## TASK ITEM:
Nothing past the line containing "- [Champions base-info](/champions-base-info.json)" belongs in the output. Copy exactly every line of the data below from the first up to and including it.

## Stored records:
☆ ☆ ☆ ☆ ☆ ☆ ☆
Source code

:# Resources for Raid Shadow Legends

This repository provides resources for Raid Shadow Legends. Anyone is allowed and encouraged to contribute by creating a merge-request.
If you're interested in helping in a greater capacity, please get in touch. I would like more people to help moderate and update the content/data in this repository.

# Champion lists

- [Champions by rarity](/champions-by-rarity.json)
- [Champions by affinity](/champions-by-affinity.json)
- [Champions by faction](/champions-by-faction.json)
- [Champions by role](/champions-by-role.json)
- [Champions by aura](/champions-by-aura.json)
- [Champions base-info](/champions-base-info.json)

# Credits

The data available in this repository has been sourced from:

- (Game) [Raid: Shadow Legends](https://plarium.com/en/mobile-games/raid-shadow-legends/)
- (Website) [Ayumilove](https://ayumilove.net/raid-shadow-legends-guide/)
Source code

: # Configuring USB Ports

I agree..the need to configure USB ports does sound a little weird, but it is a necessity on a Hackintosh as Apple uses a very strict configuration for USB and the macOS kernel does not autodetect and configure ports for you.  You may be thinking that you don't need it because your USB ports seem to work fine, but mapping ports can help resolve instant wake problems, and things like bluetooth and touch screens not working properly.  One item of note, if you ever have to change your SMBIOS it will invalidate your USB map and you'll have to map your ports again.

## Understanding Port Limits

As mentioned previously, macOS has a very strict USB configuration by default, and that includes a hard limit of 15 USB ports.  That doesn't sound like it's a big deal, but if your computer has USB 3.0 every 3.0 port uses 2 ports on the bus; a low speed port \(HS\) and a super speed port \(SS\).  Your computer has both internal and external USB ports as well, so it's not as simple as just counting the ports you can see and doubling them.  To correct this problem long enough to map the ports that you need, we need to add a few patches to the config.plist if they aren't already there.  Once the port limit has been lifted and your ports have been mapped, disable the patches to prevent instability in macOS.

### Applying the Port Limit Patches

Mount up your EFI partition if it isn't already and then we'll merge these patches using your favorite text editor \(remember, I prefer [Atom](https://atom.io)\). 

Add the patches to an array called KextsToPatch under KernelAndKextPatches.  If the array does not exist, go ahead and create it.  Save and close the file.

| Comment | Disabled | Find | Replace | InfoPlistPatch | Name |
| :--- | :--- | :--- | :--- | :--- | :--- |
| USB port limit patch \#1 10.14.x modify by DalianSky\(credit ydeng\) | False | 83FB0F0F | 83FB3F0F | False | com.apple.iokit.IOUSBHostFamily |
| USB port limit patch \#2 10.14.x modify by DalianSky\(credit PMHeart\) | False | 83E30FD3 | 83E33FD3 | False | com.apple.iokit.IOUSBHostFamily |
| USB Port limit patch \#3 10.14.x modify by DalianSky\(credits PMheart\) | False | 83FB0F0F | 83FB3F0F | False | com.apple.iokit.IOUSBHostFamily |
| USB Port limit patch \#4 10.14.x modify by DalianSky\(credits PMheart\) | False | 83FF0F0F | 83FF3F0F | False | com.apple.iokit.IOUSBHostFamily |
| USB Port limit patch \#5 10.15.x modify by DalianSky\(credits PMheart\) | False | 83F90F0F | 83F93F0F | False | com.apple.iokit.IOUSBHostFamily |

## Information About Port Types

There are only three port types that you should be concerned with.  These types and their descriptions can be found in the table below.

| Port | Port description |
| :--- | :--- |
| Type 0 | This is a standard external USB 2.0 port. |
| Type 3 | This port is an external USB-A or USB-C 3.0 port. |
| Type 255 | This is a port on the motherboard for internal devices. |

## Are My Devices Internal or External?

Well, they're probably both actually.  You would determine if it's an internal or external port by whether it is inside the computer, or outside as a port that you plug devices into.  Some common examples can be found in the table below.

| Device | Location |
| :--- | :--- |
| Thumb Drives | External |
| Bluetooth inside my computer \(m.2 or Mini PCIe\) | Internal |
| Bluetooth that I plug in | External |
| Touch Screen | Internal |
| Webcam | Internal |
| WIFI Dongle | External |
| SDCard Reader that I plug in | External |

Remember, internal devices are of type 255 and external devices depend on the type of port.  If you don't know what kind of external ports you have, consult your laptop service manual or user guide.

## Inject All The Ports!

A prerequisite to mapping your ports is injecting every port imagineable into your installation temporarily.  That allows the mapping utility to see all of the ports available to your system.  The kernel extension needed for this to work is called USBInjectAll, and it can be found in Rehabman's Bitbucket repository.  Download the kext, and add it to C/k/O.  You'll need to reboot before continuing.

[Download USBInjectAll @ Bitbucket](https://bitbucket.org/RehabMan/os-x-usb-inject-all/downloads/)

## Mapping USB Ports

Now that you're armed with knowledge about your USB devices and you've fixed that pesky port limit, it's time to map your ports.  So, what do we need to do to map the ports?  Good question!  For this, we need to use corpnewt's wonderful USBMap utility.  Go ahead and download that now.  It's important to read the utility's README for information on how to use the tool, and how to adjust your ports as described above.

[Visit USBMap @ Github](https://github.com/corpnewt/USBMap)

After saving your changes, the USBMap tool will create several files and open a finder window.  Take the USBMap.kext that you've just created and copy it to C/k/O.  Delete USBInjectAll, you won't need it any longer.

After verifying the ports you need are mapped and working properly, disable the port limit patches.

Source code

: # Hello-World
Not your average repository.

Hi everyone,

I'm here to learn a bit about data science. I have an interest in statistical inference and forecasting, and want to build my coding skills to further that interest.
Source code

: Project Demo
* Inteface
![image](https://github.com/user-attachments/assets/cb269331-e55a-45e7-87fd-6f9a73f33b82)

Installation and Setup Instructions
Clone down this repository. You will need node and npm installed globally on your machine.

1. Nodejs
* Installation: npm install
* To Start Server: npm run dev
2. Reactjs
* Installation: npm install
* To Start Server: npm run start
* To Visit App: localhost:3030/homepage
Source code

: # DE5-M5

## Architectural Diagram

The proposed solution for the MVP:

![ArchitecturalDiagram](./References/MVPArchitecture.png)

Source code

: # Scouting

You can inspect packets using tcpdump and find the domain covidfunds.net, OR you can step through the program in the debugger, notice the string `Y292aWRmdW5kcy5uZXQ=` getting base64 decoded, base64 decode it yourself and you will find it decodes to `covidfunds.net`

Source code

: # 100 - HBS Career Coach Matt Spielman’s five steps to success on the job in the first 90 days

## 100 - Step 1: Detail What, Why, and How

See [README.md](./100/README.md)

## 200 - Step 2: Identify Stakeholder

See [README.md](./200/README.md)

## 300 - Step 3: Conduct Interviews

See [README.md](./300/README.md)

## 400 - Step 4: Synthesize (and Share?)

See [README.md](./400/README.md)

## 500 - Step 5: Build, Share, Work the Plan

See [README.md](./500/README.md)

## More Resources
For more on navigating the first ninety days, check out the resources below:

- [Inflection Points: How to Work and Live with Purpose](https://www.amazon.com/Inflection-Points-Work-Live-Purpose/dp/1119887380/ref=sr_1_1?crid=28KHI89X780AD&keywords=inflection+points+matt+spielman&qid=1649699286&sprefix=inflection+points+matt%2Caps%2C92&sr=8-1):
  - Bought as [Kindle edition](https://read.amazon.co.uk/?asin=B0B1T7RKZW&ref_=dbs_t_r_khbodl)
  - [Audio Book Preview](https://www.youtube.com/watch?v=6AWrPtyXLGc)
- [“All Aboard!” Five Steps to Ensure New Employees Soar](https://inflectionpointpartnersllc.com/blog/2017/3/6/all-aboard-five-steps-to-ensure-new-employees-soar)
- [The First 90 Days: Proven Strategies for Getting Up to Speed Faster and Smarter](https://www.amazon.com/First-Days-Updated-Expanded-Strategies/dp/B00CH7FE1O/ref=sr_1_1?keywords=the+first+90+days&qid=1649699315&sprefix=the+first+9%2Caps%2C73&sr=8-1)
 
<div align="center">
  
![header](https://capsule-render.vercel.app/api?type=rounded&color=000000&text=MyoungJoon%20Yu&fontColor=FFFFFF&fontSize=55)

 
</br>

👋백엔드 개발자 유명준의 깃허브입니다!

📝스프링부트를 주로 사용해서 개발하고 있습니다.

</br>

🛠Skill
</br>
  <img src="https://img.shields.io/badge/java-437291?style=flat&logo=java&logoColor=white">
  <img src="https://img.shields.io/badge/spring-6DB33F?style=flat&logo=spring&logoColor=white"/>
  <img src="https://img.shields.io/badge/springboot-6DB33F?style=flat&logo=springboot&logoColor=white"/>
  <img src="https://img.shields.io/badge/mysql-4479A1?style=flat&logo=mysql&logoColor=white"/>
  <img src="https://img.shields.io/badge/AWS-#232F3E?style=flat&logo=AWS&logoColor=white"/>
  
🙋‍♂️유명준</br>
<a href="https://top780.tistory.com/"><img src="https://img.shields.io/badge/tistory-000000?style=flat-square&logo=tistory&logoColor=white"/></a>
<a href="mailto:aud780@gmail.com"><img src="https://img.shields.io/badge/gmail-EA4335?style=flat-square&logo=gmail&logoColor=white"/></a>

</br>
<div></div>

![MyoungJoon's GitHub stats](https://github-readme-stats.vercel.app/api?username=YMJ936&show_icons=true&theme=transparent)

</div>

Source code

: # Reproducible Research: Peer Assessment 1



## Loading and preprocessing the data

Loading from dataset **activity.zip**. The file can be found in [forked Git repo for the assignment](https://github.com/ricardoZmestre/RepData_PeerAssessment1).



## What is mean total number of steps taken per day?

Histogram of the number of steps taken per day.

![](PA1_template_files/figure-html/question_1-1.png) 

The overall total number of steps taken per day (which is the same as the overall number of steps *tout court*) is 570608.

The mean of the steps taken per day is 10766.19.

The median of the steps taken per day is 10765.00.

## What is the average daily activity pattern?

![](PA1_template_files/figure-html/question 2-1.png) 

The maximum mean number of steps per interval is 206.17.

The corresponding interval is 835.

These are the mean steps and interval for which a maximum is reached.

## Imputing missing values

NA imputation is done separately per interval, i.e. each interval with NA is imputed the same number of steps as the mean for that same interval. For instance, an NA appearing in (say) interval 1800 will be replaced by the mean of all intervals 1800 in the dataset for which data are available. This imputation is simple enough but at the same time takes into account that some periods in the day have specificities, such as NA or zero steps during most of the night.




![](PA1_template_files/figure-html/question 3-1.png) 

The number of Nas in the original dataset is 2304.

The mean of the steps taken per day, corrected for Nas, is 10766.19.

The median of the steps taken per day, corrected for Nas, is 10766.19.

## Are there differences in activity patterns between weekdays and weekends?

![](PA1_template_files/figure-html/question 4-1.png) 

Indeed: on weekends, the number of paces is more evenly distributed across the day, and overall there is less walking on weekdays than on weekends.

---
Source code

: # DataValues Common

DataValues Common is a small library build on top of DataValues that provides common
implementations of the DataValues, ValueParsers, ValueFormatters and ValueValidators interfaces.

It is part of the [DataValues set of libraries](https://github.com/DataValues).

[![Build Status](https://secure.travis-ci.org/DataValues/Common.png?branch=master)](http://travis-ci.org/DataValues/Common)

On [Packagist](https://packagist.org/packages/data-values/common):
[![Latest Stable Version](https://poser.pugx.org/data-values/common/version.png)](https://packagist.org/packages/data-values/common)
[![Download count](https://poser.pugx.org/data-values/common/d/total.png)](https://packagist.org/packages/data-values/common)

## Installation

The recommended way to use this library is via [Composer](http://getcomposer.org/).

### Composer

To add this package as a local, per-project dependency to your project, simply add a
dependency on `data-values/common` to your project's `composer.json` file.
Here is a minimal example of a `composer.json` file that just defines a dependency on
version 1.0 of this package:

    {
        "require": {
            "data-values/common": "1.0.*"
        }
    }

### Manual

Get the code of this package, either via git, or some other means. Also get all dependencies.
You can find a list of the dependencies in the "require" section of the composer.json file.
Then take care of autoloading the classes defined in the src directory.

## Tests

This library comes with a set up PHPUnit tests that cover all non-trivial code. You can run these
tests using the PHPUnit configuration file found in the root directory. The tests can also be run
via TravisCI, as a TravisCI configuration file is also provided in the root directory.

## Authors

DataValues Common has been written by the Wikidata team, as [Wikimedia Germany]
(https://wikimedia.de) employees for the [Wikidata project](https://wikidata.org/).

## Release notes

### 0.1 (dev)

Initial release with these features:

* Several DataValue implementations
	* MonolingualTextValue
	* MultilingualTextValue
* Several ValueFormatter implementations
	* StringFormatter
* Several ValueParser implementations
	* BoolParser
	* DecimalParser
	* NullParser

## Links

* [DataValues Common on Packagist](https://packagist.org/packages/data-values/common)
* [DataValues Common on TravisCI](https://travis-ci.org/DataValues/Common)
☆ ☆ ☆ ☆ ☆ ☆ ☆
## SOLUTION TO THE PROBLEM:
Source code

:# Resources for Raid Shadow Legends

This repository provides resources for Raid Shadow Legends. Anyone is allowed and encouraged to contribute by creating a merge-request.
If you're interested in helping in a greater capacity, please get in touch. I would like more people to help moderate and update the content/data in this repository.

# Champion lists

- [Champions by rarity](/champions-by-rarity.json)
- [Champions by affinity](/champions-by-affinity.json)
- [Champions by faction](/champions-by-faction.json)
- [Champions by role](/champions-by-role.json)
- [Champions by aura](/champions-by-aura.json)
- [Champions base-info](/champions-base-info.json)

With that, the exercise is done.